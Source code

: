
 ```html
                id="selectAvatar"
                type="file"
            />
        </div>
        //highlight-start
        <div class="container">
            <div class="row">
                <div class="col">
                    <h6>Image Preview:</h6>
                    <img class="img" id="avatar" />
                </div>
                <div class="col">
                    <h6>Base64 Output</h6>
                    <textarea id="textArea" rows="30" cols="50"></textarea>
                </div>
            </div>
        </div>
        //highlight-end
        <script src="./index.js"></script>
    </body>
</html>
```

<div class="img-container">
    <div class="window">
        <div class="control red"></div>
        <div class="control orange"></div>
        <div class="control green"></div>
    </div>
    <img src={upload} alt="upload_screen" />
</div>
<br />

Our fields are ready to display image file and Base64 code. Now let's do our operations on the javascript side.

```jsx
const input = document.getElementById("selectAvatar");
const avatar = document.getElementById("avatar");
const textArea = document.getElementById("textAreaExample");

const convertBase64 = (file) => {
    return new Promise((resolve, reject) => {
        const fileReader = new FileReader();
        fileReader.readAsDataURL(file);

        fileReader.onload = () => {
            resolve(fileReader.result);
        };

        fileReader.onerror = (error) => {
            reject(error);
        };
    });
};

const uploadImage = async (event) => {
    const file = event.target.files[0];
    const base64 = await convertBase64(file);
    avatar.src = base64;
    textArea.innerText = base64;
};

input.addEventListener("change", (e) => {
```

#####

Your goal
Return all lines of the material above in which "textArea" occurs.

Finished exercise
                    <textarea id="textArea" rows="30" cols="50"></textarea>
const textArea = document.getElementById("textAreaExample");
    textArea.innerText = base64;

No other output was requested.